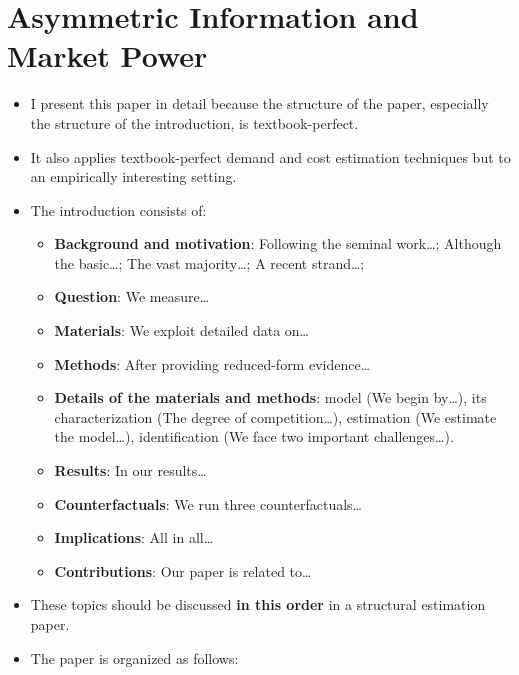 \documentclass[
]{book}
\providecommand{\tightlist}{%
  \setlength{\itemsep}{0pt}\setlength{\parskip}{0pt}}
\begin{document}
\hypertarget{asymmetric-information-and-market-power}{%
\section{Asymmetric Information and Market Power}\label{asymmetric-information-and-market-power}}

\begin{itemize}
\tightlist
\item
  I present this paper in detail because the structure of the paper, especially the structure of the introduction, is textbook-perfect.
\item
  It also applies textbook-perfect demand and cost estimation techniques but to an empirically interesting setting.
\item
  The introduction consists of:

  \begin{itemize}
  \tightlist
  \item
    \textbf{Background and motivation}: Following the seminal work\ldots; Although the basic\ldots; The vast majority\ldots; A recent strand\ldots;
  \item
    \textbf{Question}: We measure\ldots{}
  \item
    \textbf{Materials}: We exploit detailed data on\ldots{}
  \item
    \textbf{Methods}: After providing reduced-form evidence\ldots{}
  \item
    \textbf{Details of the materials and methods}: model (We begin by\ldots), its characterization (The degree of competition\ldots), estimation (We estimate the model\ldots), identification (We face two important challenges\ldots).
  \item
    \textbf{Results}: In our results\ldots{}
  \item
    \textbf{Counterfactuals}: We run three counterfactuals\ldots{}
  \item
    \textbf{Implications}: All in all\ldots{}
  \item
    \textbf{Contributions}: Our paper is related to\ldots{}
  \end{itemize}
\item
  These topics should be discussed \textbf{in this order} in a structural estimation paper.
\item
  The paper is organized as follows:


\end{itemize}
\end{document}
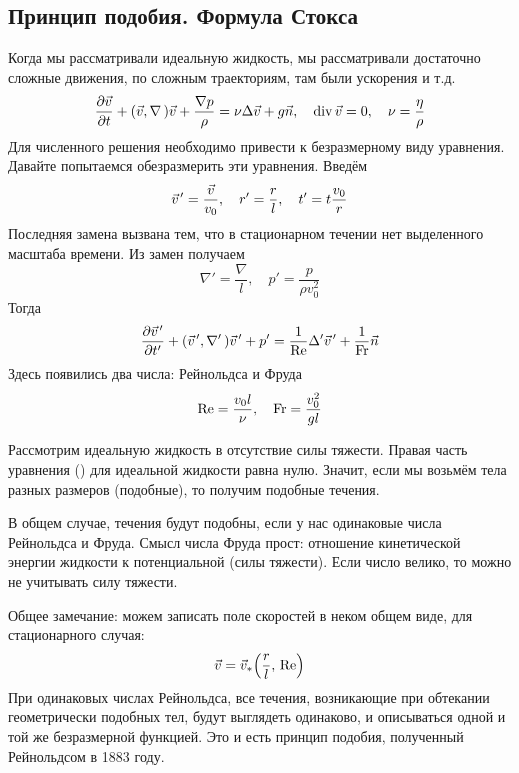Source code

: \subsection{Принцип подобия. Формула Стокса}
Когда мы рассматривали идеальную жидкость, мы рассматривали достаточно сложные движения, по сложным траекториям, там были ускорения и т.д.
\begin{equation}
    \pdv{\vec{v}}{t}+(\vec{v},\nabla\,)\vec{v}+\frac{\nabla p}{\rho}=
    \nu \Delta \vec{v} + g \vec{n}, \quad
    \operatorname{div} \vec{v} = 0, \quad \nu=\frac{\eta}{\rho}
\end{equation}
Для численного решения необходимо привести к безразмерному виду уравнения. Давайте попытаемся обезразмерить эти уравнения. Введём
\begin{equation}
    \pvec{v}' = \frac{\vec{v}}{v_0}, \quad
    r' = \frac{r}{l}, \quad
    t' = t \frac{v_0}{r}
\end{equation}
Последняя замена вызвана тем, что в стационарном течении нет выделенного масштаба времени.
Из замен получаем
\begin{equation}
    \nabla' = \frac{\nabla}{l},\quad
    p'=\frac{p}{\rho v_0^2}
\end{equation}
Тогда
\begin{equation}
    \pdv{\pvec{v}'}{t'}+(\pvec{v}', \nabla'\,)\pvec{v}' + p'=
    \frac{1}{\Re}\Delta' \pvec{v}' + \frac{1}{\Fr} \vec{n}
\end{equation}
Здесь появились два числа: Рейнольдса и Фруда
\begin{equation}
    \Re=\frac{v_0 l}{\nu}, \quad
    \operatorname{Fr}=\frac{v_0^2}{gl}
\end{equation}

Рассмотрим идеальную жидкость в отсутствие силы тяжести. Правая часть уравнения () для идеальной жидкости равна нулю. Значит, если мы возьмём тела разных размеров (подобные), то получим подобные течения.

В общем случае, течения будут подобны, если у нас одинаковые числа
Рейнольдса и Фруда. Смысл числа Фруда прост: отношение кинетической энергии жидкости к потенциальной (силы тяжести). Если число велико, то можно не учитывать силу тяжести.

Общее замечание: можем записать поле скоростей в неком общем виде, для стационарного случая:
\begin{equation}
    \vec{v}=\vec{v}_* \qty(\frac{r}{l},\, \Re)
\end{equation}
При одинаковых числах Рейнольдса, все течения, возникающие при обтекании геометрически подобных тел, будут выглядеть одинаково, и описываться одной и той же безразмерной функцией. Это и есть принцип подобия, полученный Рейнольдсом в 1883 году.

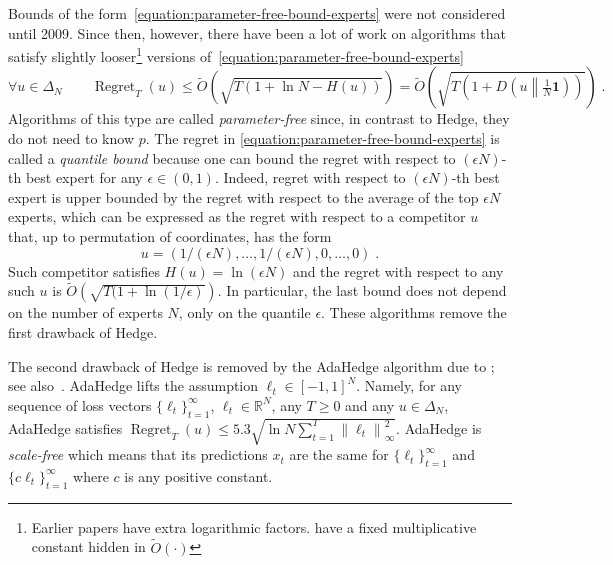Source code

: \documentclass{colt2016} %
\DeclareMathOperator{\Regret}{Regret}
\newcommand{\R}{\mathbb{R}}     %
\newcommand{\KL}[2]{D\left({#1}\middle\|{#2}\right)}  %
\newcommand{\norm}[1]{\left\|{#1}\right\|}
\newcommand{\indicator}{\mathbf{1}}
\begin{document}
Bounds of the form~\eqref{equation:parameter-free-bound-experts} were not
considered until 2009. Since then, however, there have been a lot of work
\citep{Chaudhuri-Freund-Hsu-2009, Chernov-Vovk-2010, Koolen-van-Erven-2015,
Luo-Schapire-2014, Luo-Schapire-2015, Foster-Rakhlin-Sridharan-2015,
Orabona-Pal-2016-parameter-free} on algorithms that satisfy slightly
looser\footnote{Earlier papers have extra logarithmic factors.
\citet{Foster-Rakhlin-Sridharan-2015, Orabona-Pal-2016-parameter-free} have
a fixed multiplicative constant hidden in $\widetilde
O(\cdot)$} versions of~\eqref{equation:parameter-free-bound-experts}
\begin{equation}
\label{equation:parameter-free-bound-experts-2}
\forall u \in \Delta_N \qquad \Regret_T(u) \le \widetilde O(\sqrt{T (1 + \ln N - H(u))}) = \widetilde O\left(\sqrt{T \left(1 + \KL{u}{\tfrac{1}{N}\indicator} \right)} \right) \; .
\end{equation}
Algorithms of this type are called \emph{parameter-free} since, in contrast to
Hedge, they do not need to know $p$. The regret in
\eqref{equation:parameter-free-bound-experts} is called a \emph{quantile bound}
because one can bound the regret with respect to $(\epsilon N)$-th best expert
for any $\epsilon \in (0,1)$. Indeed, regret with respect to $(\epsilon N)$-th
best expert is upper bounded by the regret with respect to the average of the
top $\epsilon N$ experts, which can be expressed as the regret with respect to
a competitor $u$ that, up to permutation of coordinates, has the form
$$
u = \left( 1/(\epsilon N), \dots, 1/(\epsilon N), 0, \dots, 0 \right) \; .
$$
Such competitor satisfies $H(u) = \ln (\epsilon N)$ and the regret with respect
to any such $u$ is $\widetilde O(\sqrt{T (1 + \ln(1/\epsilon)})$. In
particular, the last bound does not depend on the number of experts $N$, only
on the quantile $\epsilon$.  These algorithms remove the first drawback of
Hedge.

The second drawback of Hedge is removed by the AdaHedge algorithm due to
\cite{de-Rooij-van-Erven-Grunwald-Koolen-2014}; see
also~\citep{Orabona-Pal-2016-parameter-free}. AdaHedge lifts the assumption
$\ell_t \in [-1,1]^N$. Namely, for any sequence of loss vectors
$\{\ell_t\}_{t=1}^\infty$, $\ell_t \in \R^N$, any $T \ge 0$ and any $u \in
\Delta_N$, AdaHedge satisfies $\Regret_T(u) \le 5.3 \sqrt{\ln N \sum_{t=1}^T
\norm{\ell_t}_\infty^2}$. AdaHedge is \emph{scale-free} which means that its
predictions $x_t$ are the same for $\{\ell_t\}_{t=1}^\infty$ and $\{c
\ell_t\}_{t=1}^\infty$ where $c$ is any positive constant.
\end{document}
...
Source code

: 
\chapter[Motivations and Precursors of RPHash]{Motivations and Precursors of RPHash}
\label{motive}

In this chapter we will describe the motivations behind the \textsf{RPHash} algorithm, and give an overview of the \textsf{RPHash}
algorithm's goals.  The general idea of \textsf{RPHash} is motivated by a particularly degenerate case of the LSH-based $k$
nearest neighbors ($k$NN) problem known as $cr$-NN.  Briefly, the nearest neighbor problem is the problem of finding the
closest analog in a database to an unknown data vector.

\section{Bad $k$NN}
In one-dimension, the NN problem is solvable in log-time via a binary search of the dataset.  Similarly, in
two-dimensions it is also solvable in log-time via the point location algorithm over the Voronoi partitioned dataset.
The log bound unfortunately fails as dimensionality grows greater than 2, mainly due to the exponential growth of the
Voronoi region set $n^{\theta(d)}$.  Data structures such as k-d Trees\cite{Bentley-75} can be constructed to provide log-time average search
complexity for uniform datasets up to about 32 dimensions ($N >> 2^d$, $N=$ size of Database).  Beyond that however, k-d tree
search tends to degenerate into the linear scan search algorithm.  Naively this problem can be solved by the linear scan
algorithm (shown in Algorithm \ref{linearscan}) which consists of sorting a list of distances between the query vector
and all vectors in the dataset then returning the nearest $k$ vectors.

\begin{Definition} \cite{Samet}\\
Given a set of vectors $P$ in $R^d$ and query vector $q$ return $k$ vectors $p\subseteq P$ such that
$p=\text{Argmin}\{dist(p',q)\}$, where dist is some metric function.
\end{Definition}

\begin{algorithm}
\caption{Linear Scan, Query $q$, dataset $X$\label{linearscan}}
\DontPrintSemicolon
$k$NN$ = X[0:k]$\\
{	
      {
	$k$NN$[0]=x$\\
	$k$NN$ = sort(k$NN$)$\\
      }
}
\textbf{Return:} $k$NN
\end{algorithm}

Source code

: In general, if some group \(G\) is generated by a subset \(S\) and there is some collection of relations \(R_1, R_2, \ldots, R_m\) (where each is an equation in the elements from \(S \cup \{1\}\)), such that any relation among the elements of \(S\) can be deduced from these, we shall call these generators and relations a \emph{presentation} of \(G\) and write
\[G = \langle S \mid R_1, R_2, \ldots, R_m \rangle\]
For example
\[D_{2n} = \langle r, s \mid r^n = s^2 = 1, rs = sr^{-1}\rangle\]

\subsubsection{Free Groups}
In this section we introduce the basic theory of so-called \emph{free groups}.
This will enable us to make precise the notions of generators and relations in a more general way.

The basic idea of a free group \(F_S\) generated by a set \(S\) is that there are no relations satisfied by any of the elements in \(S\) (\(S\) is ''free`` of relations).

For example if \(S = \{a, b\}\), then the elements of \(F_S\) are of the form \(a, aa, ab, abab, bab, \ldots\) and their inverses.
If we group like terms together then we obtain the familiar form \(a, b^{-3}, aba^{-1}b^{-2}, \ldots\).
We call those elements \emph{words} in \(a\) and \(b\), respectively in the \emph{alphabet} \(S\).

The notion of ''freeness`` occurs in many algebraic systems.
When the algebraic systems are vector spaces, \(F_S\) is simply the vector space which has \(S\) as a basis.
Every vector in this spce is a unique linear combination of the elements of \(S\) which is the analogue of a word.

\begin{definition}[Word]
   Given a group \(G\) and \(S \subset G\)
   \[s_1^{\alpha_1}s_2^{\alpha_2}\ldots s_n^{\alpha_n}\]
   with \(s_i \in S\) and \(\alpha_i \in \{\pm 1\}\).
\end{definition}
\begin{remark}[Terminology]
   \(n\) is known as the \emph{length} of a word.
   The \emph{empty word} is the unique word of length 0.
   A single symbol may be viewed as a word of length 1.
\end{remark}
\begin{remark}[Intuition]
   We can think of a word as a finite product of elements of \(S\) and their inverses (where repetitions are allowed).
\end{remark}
--
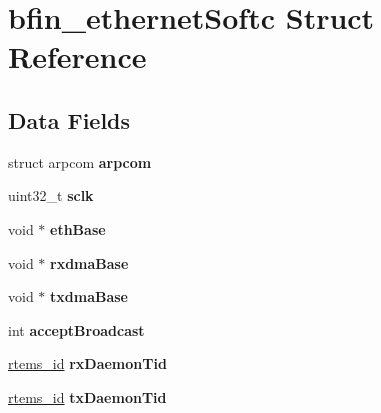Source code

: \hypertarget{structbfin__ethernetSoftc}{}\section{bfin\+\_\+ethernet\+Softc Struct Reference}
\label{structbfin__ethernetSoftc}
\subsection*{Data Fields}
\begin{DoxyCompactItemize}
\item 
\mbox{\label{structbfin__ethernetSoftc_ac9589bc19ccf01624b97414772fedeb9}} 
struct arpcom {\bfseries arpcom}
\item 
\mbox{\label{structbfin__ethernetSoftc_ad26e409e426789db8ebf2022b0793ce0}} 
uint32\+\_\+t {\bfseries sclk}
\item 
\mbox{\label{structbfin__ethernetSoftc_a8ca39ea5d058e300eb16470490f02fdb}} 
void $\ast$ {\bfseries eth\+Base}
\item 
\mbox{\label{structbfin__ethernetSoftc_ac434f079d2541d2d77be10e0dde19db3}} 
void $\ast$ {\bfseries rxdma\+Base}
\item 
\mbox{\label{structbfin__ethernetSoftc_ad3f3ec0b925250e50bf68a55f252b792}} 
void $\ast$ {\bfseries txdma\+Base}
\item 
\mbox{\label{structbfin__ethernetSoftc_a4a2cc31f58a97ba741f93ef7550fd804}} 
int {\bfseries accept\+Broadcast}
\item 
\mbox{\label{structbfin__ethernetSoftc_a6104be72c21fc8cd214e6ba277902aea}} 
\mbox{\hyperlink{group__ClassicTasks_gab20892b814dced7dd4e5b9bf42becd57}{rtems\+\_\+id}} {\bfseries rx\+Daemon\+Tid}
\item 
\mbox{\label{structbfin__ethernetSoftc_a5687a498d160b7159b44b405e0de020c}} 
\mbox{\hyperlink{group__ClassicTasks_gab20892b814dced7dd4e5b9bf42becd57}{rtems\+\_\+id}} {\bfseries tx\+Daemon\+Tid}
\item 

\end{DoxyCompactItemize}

Try it – Among the lines of the listing above, which ones contain the word "Daemon"? Show them.

Result –
\mbox{\hyperlink{group__ClassicTasks_gab20892b814dced7dd4e5b9bf42becd57}{rtems\+\_\+id}} {\bfseries rx\+Daemon\+Tid}
\mbox{\hyperlink{group__ClassicTasks_gab20892b814dced7dd4e5b9bf42becd57}{rtems\+\_\+id}} {\bfseries tx\+Daemon\+Tid}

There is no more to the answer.